On August 20, 2003, defendants filed an answer to plaintiff's
complaint. On March 8, 2004, the court granted defendants' motion to stay
this action pursuant to the Soldiers' and Sailors' Civil Relief Act, see
50 U.S.C. § 501, et seq., though the court expressly permitted two
defendants (viz., McAndrew and the County of Alameda) to file limited
summary judgment motions. McAndrew and the County have now filed joint
motions for summary judgment. The court has considered the parties'
arguments fully, and for the reasons set forth below, the court rules as
On November 20, 2002, Stephanie Atkins phoned the Alameda Police
Department ("APD") to report that her father, plaintiff Steven Atkins,
had been drinking heavily and had left home in his car.*fn2 Speaking
with an APD emergency operator, Stephanie described the make and license
number of plaintiff's car a Jeep Cherokee adding that she believed
plaintiff was planning to purchase more alcohol. APD dispatched Officer
Wyeth to respond to Stephanie's call. Officer Wyeth could not locate
plaintiff (or plaintiff's vehicle) in the areas surrounding plaintiff's
home, most notably at any of the neighborhood's liquor stores. Still
needing to verify Stephanie's report, Officer Wyeth drove to the Atkins'
home. Once there, Officer Wyeth spotted a vehicle matching Stephanie's
description in the driveway of plaintiff's home. The vehicle's headlights
were on; its engine block was warm; and it had been parked such that its
bumper pressed against the garage door.
Wearing a micro-cassette recorder, Officer Wyeth approached plaintiff's
front door. An extensive exchange involving Officer Wyeth, plaintiff,
Stephanie, and plaintiff's wife, Sheila, followed.*fn3 Concerned for
Stephanie's safety, Officer Wyeth entered the home through an unlocked
screen door. Stephanie then confirmed that she had placed the call to
APD; Sheila added that plaintiff had been drinking consistently that
evening. At Sheila's request, Officer Wyeth placed plaintiff under
arrest*fn4 and transported him to the APD jail,*fn5 where plaintiff
spent approximately four hours in a detoxification cell. At 12:35 a.m.,
after being cited and after signing a promise to appear, plaintiff was
released. Sheila later requested an emergency protective order.
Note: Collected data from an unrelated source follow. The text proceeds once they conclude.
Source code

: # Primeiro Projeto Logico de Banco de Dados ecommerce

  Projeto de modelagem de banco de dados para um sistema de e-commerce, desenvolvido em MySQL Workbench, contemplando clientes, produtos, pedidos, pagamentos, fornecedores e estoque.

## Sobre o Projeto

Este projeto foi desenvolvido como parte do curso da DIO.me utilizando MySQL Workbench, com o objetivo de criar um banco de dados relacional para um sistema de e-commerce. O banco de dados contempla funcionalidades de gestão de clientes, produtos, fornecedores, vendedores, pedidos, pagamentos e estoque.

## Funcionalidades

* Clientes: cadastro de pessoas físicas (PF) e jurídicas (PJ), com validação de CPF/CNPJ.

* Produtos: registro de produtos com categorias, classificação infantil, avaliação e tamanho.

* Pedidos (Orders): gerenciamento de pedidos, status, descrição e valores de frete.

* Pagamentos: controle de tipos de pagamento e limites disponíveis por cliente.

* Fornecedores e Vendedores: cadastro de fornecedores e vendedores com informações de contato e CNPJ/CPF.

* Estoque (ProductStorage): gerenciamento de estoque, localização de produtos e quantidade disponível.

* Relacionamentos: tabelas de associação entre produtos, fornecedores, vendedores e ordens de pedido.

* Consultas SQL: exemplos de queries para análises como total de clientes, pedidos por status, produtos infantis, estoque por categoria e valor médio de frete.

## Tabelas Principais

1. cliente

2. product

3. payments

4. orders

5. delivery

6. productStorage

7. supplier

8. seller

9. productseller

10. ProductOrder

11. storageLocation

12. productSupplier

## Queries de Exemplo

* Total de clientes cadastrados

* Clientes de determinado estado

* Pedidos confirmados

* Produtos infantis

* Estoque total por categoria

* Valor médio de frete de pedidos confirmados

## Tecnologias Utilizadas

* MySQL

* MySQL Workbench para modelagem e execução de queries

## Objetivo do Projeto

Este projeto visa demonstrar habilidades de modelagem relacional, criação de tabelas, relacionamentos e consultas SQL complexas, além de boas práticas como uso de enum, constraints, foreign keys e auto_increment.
Within two weeks, the district attorney of Alameda County filed charges
against plaintiff for driving under the influence and refusing to take a
chemical test. See Cal Veh. Code §§ 23152(a), 23577. Deputy District
Attorney McAndrew was assigned to the case. On December 12, 2002,
plaintiff was arraigned, and he pled not guilty. Two weeks later, McAndrew
offered plaintiff a plea deal, one that would allow plaintiff to accept
responsibility for a first DUI offense. Plaintiff refused, offering
McAndrew a "waiver" of a malicious prosecution suit instead. See McAndrew
Decl., Exh. D. Approximately a month later, on January 27, 2003, McAndrew
met with Stephanie. During this meeting, McAndrew learned that neither
Sheila nor Stephanie wished to proceed with the prosecution and that neither wanted to testify against plaintiff.
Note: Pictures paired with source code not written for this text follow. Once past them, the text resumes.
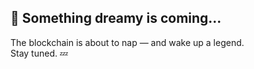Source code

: ## 👀 Something dreamy is coming...
The blockchain is about to nap — and wake up a legend.  
Stay tuned. 💤  
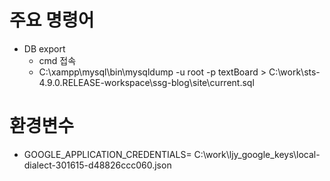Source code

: # 주요 명령어
- DB export
  - cmd 접속
  - C:\xampp\mysql\bin\mysqldump -u root -p textBoard > C:\work\sts-4.9.0.RELEASE-workspace\ssg-blog\site\current.sql
# 환경변수
- GOOGLE_APPLICATION_CREDENTIALS= C:\work\ljy_google_keys\local-dialect-301615-d48826ccc060.json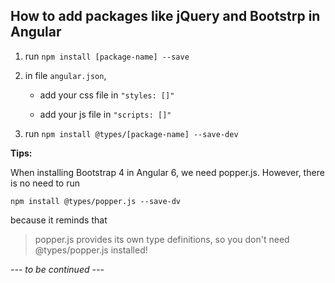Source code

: ## How to add packages like jQuery and Bootstrp in Angular

1. run `npm install [package-name] --save`

2. in file `angular.json`,

	- add your css file in `"styles: []"`

	- add your js file in `"scripts: []"`

3. run `npm install @types/[package-name] --save-dev`


**Tips:** 

When installing Bootstrap 4 in Angular 6,  we need popper.js. However, there is no need to run

`npm install @types/popper.js --save-dv` 

because it reminds that 
 > popper.js provides its own type definitions, so you don't need @types/popper.js installed!

 _--- to be continued ---_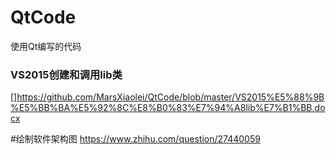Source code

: # QtCode
使用Qt编写的代码

### VS2015创建和调用lib类
[]https://github.com/MarsXiaolei/QtCode/blob/master/VS2015%E5%88%9B%E5%BB%BA%E5%92%8C%E8%B0%83%E7%94%A8lib%E7%B1%BB.docx

#绘制软件架构图
https://www.zhihu.com/question/27440059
Citing insufficient evidence, the district attorney dismissed the
criminal action on the same day; plaintiff was immediately notified.
Approximately six months later, plaintiff filed a complaint in this
court, alleging a myriad of civil rights violations and seeking
unspecified amounts of compensatory and punitive damages. See
42 U.S.C. § 1983. On March 8, 2004, the court stayed this action,
pursuant to the Soldiers' and Sailors' Civil Relief Act, see
50 U.S.C. § 501, et seq., expressly permitting defendants McAndrew and
the County of Alameda to file limited summary judgment motions. McAndrew
and the County have now filed related motions for summary adjudication,
arguing, inter alia, that they are absolutely immune from suit.
Under Federal Rule of Civil Procedure 56, summary judgment shall be
granted "against a party who fails to make a showing sufficient to
establish the existence of an element essential to that party's case, and
on which that party will bear the burden of proof at trial . . . since a
complete failure of proof concerning an essential element of the
nonmoving party's case necessarily renders all other facts immaterial."
Celotex Corp. v. Catrett, 477 U.S. 317, 322-23 (1986); Fed.R.Civ.P. 56(c).
When a party makes a summary judgment motion, that party bears the
initial burden of identifying those portions of the record that
demonstrate the absence of a genuine issue of material fact. To discharge
this burden, the moving party must show that the nonmoving party has
failed to disclose the existence of any "significant probative evidence
tending to support the complaint." First Nat'l Bank v. Cities Serv. Co.,
391 U.S. 253, 290 (1968). If the moving party satisfies this preliminary
hurdle, the burden then shifts to the nonmoving party to "go beyond the
pleadings, and by her own affidavits, or by the `depositions, answers to
interrogatories, and admissions on file,' designate `specific facts
showing that there is a genuine issue for trial.'" Celotex Corp., 477
U.S. at 324 (citations omitted).
Not all disputes that arise in the course of litigation constitute
genuine issues of material fact. A dispute about a material fact is
genuine and thus adequate to survive a motion for summary judgment
"if the evidence is such that a reasonable jury could return a verdict
for the nonmoving party." Anderson v. Liberty Lobby, Inc., 477 U.S. 242, 248 (1986). Mere
allegations or unsubstantiated denials do not, without more, generate a
genuine issue of material fact. See Gasaway v. Northwestern Mut. Life
Ins. Co., 26 F.3d 957, 960 (9th Cir. 1994). When considering motions for
summary judgment, the court views the facts and the inferences drawn
therefrom in the light most favorable to the party opposing the
motion. See T.W. Elec. Serv., Inc. v. Pacific Elec. Contractor's Ass'n,
809 F.2d 626, 631 (9th Cir. 1987). The court does not, at this juncture,
make credibility determinations. See Anderson, 477 U.S. at 249.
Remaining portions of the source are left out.